On 29 August 2013 17:51, Tamara Temple <tamouse.li...@gmail.com> wrote:
>
> On Aug 27, 2013, at 12:25 PM, Nick Khamis <sym...@gmail.com> wrote:
>
>> Hello Tamouse,
>>
>>
>> >> It sounds now like you are setting that via an AJAX call.
>>
>> This is correct. We are using JQuery to manage the payload.
>>
>> >> Where you need to look is in the controller that is responding to that 
>> >> AJAX call in your Rails application,
>> >> and look how it is determining the value it will send for the picture 
>> >> source url. That is likely where you
>> >> need to use asset_url (without any ERB stuff) to set that part of the 
>> >> JSON payload that gets returned
>> >> to the client.
>>
>> I know this makes total sense, the problem is I am too new to Rails (not the 
>> case for C, C++ or Lisp) to
>> understand :). The value for wine.picture url is coming straight from the 
>> database:
>>
>> +----+----------------------------------------------+------+----------------+---------------------------------------+
>> | id | name                                       | year | country     | 
>> picture                              |
>> +----+----------------------------------------------+------+----------------+---------------------------------------+
>> |  1 | CHATEAU DE SAINT COSME    | 2009 | France    | saint_cosme.jpg        
>>         |
>>
>> If I understand you correctly, I would need to modify the picture field in 
>> the database to
>> read asset_url('saint_cosme.jpg') without any of the ERB stuff "<%=    %>"?
>
> Do not modify the value in your database.
>
>> Or if by controller you mean rails controller in the traditional sense, I 
>> have a very simple
>> `pages_controller.rb` that contains the following:
>
> I mean the controller that is being called by your AJAX request. It is 
> entirely possible this in not your Rails app, but I would think it would be. 

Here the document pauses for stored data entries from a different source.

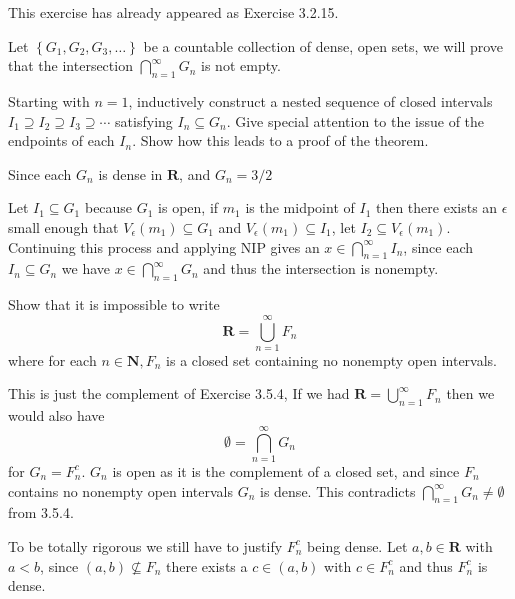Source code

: \begin{solution}
  This exercise has already appeared as Exercise 3.2.15.
\end{solution}

\begin{exercise}
  Let $\left\{G_{1}, G_{2}, G_{3}, \ldots\right\}$ be a countable collection of dense, open sets, we will prove that the intersection $\bigcap_{n=1}^{\infty} G_{n}$ is not empty.

  Starting with $n=1$, inductively construct a nested sequence of closed intervals $I_{1} \supseteq I_{2} \supseteq I_{3} \supseteq \cdots$ satisfying $I_{n} \subseteq G_{n}$. Give special attention to the issue of the endpoints of each $I_{n}$. Show how this leads to a proof of the theorem.
\end{exercise}

\begin{solution}
  Since each $G_n$ is dense in $\mathbf R$, and $G_n = 3/2$

  Let $I_1 \subseteq G_1$ because $G_1$ is open, if $m_1$ is the midpoint of $I_1$ then there exists an $\epsilon$ small enough that $V_\epsilon(m_1) \subseteq G_1$ and $V_\epsilon(m_1) \subseteq I_1$, let $I_2 \subseteq V_\epsilon(m_1)$. Continuing this process and applying NIP gives an $x \in \bigcap_{n=1}^\infty I_n$, since each $I_n \subseteq G_n$ we have $x \in \bigcap_{n=1}^\infty G_n$ and thus the intersection is nonempty.
\end{solution}

\begin{exercise}
  Show that it is impossible to write
  $$
  \mathbf{R}=\bigcup_{n=1}^{\infty} F_{n}
  $$
  where for each $n \in \mathbf{N}, F_{n}$ is a closed set containing no nonempty open intervals.
\end{exercise}

\begin{solution}
  This is just the complement of Exercise 3.5.4, If we had $\mathbf R = \bigcup_{n=1}^\infty F_n$ then we would also have
  $$\emptyset = \bigcap_{n=1}^\infty G_n$$
  for $G_n = F_n^c$. $G_n$ is open as it is the complement of a closed set, and since $F_n$ contains no nonempty open intervals $G_n$ is dense. This contradicts $\bigcap_{n=1}^\infty G_n \ne \emptyset$  from 3.5.4.

  To be totally rigorous we still have to justify $F_n^c$ being dense. Let $a,b \in \mathbf{R}$ with $a < b$, since $(a,b) \not \subseteq F_n$ there exists a $c \in (a,b)$ with $c \in F_n^c$ and thus $F_n^c$ is dense.
\end{solution}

> You have to look at your javascript and find the AJAX call, then look at the 
> url in that call to find the route it's seeking, and match that route to the 
> controller. You can find out which routes map to controllers by running `rake 
> routes`.

Also you can look in log/development.log to see what, if any, action
is being called in the rails app when you perform the action.